Glass sensors could make commercial nuclear fusion viable

The team's objective is to determine the feasibility of using glass sensors developed in the 1960s in the harsh environment of a nuclear fusion reaction. If it proves unviable, the researchers will proceed to create novel glass sensors.

In December 2022, the United States researchers achieved a breakthrough by generating more energy through nuclear fusion than the initial input. This success has opened up exciting possibilities for commercial viability and abundant clean energy. However, reliable monitoring is a crucial requirement to transition from experimental reactions to commercial power generation. The major hurdle in this regard is dealing with extreme conditions created during fusion reactions, such as temperatures ranging from 150-200 million degrees Celsius and highly energetic, fast-moving neutrons.

Counting the number of neutrons emitted through scintillators is a method for monitoring fusion reactions. These scintillators are composed of material that generates a flash of light every time it is struck by a neutron.

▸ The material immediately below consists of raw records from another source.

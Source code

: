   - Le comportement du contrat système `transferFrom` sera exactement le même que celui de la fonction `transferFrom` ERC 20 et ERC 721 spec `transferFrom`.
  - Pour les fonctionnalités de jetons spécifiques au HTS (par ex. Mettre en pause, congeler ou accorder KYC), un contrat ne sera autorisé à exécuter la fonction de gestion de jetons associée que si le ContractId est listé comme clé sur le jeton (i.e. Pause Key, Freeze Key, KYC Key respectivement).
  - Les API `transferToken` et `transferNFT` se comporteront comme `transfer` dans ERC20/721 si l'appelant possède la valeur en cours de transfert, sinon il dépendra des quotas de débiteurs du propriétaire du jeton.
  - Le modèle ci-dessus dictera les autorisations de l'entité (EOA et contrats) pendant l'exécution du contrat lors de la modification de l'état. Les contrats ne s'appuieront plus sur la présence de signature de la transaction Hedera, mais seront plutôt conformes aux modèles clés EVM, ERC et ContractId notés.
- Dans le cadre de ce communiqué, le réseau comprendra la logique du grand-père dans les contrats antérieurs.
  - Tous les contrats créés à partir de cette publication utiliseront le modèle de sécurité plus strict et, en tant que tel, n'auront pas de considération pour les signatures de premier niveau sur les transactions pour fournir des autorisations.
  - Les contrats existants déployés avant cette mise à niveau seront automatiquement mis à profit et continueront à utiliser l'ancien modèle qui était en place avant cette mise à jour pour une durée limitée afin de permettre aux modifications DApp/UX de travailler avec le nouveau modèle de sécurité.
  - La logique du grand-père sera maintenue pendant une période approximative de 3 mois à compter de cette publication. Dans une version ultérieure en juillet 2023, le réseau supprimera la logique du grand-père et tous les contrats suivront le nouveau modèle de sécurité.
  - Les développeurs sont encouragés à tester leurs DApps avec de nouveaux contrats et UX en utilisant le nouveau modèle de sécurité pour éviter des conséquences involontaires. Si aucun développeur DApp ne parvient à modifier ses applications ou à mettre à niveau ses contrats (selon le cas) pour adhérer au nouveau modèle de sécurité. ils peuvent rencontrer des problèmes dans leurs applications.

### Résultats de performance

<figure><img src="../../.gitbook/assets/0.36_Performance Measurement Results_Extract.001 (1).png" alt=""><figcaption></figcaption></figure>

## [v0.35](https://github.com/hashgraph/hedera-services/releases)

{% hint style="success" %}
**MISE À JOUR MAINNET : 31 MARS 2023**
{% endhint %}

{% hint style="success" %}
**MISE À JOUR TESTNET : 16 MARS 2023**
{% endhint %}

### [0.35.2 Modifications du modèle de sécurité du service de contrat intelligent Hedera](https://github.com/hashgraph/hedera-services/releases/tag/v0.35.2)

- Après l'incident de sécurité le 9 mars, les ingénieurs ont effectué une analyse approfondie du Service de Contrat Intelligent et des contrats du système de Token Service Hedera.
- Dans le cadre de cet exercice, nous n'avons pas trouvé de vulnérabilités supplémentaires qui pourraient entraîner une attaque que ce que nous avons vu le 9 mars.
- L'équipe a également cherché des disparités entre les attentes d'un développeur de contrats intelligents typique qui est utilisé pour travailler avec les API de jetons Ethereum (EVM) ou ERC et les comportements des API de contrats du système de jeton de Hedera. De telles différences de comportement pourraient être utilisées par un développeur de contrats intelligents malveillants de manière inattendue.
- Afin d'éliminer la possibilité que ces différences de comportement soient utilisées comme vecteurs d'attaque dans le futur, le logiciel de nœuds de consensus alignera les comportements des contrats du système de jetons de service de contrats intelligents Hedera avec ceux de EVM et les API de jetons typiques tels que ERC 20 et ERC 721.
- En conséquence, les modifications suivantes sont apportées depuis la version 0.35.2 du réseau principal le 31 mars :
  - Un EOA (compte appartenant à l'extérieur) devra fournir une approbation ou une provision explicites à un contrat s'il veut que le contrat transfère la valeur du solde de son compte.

By tallying these flashes, one can determine the number of neutrons produced and the energy generated, which aids in verifying that everything is functioning as planned.

Although scintillators are commonly used, they are primarily crafted from crystal or polymer materials that have size and shape limitations or are challenging to produce. They also lack the durability needed to withstand the harsh conditions generated by fusion reactions. Additionally, the current sensors utilised to determine energy output from fusion reactions are cumbersome and incapable of real-time and long-term monitoring of the process. To ensure safe and efficient operation of commercial nuclear fusion reactors, dependable sensors must be available for extended periods.

Dr Michael Rushton from Bangor University’s Nuclear Futures Institute is leading the new project. He said: “Glass has intrinsic radiation tolerance, so can survive well in very harsh conditions. It also has the advantage that it can be made in very different shapes, from fibres to plates which means sensors can be made for a range of situations within a reactor. And it’s fairly low cost to manufacture. We also hope to be able to ‘tune’ the sensors to work with different types of radioactive particle, so they may also be used for other applications, such as airport or medical scanners.”

Glass sensors capable of detecting radioactive particles were created in the 1960s, but they are only effective for slower-moving particles. The researchers at Bangor University are currently exploring the potential for these sensors to detect particles from a fusion reaction by slowing them down. If this is not feasible, the team will employ machine learning methods to identify alternative glass configurations that can function effectively under nuclear fusion conditions. Once developed, the new sensor designs will be manufactured by their collaborators at Sheffield Hallam University.

Professor Paul Bingham from Sheffield Hallam University said: “This research will develop an entirely new range of glass-based sensors for some of the most extreme environments on Earth. This means it could not only help accelerate safe development and deployment of fusion energy technologies, but also have wide-ranging applications in other fields in the future.”

The two-year research project is funded through UK Research and Innovation’s Engineering and Physical Sciences Research Council. It involves Bangor and Sheffield Hallam Universities, the University of Birmingham, the ISIS Neutron and Muon Source at the Science and Technology Facilities Council (STFC) Rutherford Appleton Laboratory as well as a number of commercial partners.